September 29, 2017

Georgetown Professor Presents Research on Central Africa’s Undocumented Past

Are sensory experiences connected to emotions? Are senses themselves interconnected? Georgetown Professor Kathryn de Luna has dedicated her research to answering these questions in the context of premodern central Africa, presenting her newest research in Sweden this past June.

Georgetown Professor Presents Research on Central Africa’s Undocumented Past

De Luna is a cultural historian and an associate professor in the Department of History. She studies a time period and region that has left few written documents for historians to examine, yet her unique, interdisciplinary methodology has yielded profound findings about perception and emotion that are still relevant today.

After receiving an International Travel Grant from the Office of the Vice President of Global Engagement, de Luna traveled to Umeå, Sweden, to present her cutting-edge research on the relationship between sensory experiences and emotions across several millennia in central Africa at the International Society for Cultural History’s conference for “Senses, Emotions, and the Affective Turn.”


“Like most of human history, for periods before the nineteenth century, central Africa lacks the traditional archives of cultural history inquiry,” de Luna explains in her abstract. “I study periods with no documents (oral societies) and few recoverable plastic arts. How can we study senses, emotions, and affects in such undocumented pasts?” In the absence of archival documentation, de Luna has primarily used a methodology called historical linguistics to produce her findings.

“I produce historical data about people living in ancient Africa by reconstructing the words that were used in earlier periods of time,” she says. “I use linguistic data primarily collected from fieldwork, but supplemented by material in the scant published dictionaries and ethnographies associated with hundreds of communities speaking Bantu languages published since the nineteenth century.”

Historical linguistics is not de Luna’s only method. Engaging with the history of technology, examining the history of senses in other regions, as well as exploring archeological evidence has helped her build a more comprehensive narrative of emotions and senses in central Africa.

Professor de Luna is a recent recipient of a prestigious Mellon New Directions Fellowship, which will allow her to spend three years training in the scientific study of ancient pyrotechnologies in labs around the world, including a year at Yale. She seeks to gain a deeper understanding of the archaeological aspect of the history of emotions and senses. “I am incredibly excited to explore these new methods and learn how material science and engineering illuminates materials recovered through archaeology. This will definitely lead to some new data,” says de Luna.


At the conference, de Luna’s presentation revealed that Western sensory distinctions between sound and sight may not be as absolute in other cultures, in part because of links between senses and emotions as modes of cognition.

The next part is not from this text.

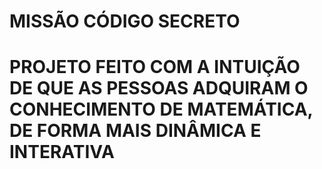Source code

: # MISSÃO CÓDIGO SECRETO

# PROJETO FEITO COM A INTUIÇÃO DE QUE AS PESSOAS ADQUIRAM O CONHECIMENTO DE MATEMÁTICA, DE FORMA MAIS DINÂMICA E INTERATIVA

Studying the roots of words that referred to shiny objects’ physical properties in early Bantu speech communities, de Luna found that one such root also referred to the clanging of bells. Thus, different roots of one word referred simultaneously to visual and aural senses—those of shining and clanging.

According to de Luna, “Premodern central African history suggests that not only can we distinguish more than five senses, but that sensory distinctions can collapse and blur, which tells us we need to pay much more attention to the history of synesthesia.”

Through such research, Professor de Luna opens up the possibility that premodern central African linguistic history may allow a glimpse into different ways of conceptualizing sensory experiences and emotions, and offer a chance to investigate radically different worldviews from Western ones.  


The International Society for Cultural History’s conference on “Senses, Emotions, and Affective Turn” brought together scholars from many interrelated areas of study, including history, archeology, classics, art history, and literature.

The majority of research was focused on the early modern and modern period in Europe. “There were scholars studying all parts of the world—Europe, North America, Asia—but premodern Africa was definitely underrepresented,” observed de Luna.

“Presenting the unconventional paper is always kind of funny because the audience is either silent, or you get a ton of questions,” de Luna noted about her experience at the conference. “This time, it was the latter, people were really interested in my research.”

De Luna found the conference to be illuminating in its attempt to present a comprehensive picture of the history of emotions and senses through assembling a truly interdisciplinary group of scholars.

The conference revealed the “historical links between emotions and senses,” which can help us answer modern questions about sensation and perception, phenomena like synesthesia, and cultural experience.

“This is what’s so rewarding about working in history,” remarked de Luna. “Everything is ultimately connected to seeing something new in the here and now.”